Exactly the lines from the start of the entries through the line with "For early training, I" are required in the output, with no pictures among them.

↓

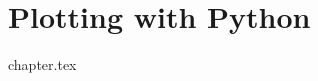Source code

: \documentclass{beamer}
\begin{document}

\section{Plotting with Python}
{chapter.tex}





    
\end{document}

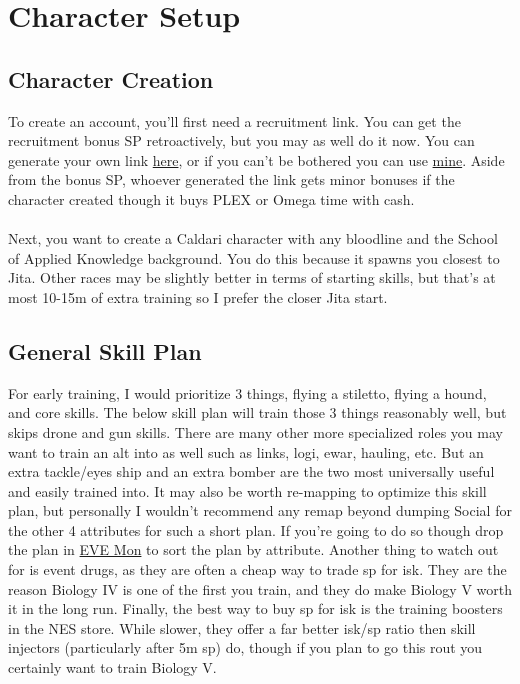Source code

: \documentclass{article}
\begin{document}
\clearpage
\section{Character Setup}
\subsection{Character Creation}
To create an account, you'll first need a recruitment link. You can get the recruitment bonus SP retroactively, but you may as well do it now. 
You can generate your own link \href{https://www.eveonline.com/recruit}{here}, or if you can't be bothered you can use \href{https://www.eveonline.com/signup?invc=79ffb3de-ef43-400b-a568-e45ac72c6715}{mine}.
Aside from the bonus SP, whoever generated the link gets minor bonuses if the character created though it buys PLEX or Omega time with cash.
\\
\\
Next, you want to create a Caldari character with any bloodline and the School of Applied Knowledge background. You do this because it spawns
you closest to Jita. Other races may be slightly better in terms of starting skills, but that's at most 10-15m of extra training so I prefer the
closer Jita start.

\clearpage
\subsection{General Skill Plan} 
For early training, I would prioritize 3 things, flying a stiletto, flying a hound, and core skills. The below skill plan will train those 3 things
reasonably well, but skips drone and gun skills. There are many other more specialized roles you may want to train an alt into as well such as links,
logi, ewar, hauling, etc. But an extra tackle/eyes ship and an extra bomber are the two most universally useful and easily trained into. It may also be 
worth re-mapping to optimize this skill plan, but personally I wouldn't recommend any remap beyond dumping Social for the other 4 attributes for such a 
short plan. If you're going to do so though drop the plan in \href{https://evemondevteam.github.io/evemon/}{EVE Mon} to sort the plan by attribute.
Another thing to watch out for is event drugs, as they are often a cheap way to trade sp for isk. They are the reason Biology IV is one of the first 
you train, and they do make Biology V worth it in the long run. Finally, the best way to buy sp for isk is the training boosters in the NES store. While 
slower, they offer a far better isk/sp ratio then skill injectors (particularly after 5m sp) do, though if you plan to go this rout you certainly want to train Biology V.
\end{document}
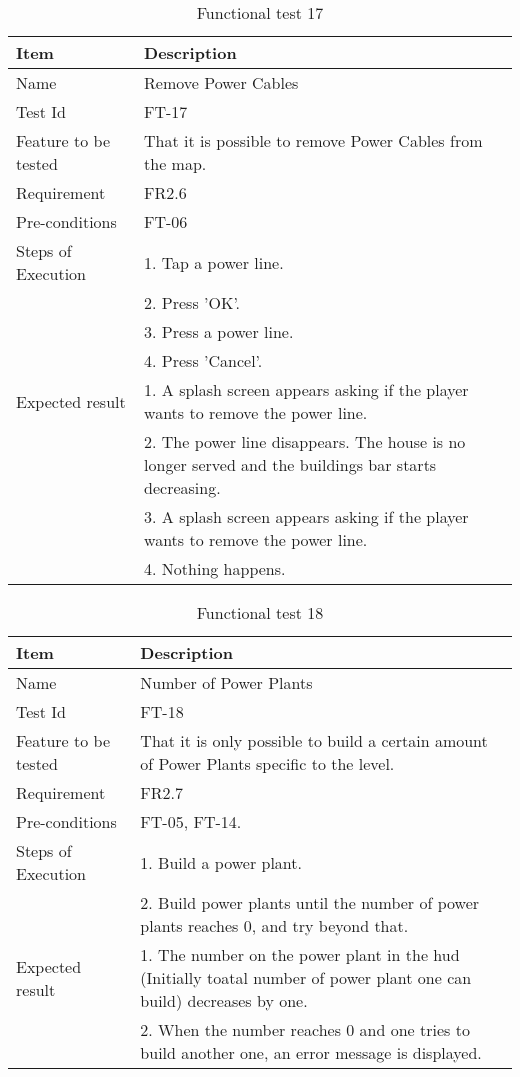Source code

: \begin{table}[H]
\centering
	\begin{tabular}{ l | p{8cm} }
		\hline
		{\bf Item} & {\bf Description} \\ \hline
		Name & Remove Power Cables \\ 
		Test Id & FT-17 \\ 
		Feature to be tested & That it is possible to remove Power Cables from the map. \\ 
		Requirement & FR2.6 \\ 
		Pre-conditions & FT-06 \\ 
		Steps of Execution & 1. Tap a power line.  \\ 
		& 2. Press 'OK'. \\
		& 3. Press a power line. \\
		& 4. Press 'Cancel'. \\
		Expected result & 1. A splash screen appears asking if the player wants to remove the power line. \\ 
		& 2. The power line disappears. The house is no longer served and the buildings bar starts decreasing. \\
		& 3. A splash screen appears asking if the player wants to remove the power line. \\
		& 4. Nothing happens. \\
	\end{tabular}
	\caption{Functional test 17}
\end{table}

\begin{table}[H]
\centering
	\begin{tabular}{ l | p{8cm} }
		\hline
		{\bf Item} & {\bf Description} \\ \hline
		Name & Number of Power Plants \\ 
		Test Id & FT-18 \\ 
		Feature to be tested & That it is only possible to build a certain amount of Power Plants specific to the level. \\ 
		Requirement & FR2.7 \\ 
		Pre-conditions & FT-05, FT-14. \\ 
		Steps of Execution & 1. Build a power plant. \\ 
		& 2. Build power plants until the number of power plants reaches 0, and try beyond that. \\
		Expected result & 1. The number on the power plant in the hud (Initially toatal number of power plant one can build) decreases by one. \\
		& 2. When the number reaches 0 and one tries to build another one, an error message is displayed. \\
	\end{tabular}
	\caption{Functional test 18}
\end{table}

↑

OUTPUT FOR THIS TASK:
Source code

: \documentclass{beamer}
\begin{document}

\section{Plotting with Python}
{chapter.tex}





    
\end{document}

Source code

: \documentclass{article}
\begin{document}
\clearpage
\section{Character Setup}
\subsection{Character Creation}
To create an account, you'll first need a recruitment link. You can get the recruitment bonus SP retroactively, but you may as well do it now. 
You can generate your own link \href{https://www.eveonline.com/recruit}{here}, or if you can't be bothered you can use \href{https://www.eveonline.com/signup?invc=79ffb3de-ef43-400b-a568-e45ac72c6715}{mine}.
Aside from the bonus SP, whoever generated the link gets minor bonuses if the character created though it buys PLEX or Omega time with cash.
\\
\\
Next, you want to create a Caldari character with any bloodline and the School of Applied Knowledge background. You do this because it spawns
you closest to Jita. Other races may be slightly better in terms of starting skills, but that's at most 10-15m of extra training so I prefer the
closer Jita start.

\clearpage
\subsection{General Skill Plan} 
For early training, I would prioritize 3 things, flying a stiletto, flying a hound, and core skills. The below skill plan will train those 3 things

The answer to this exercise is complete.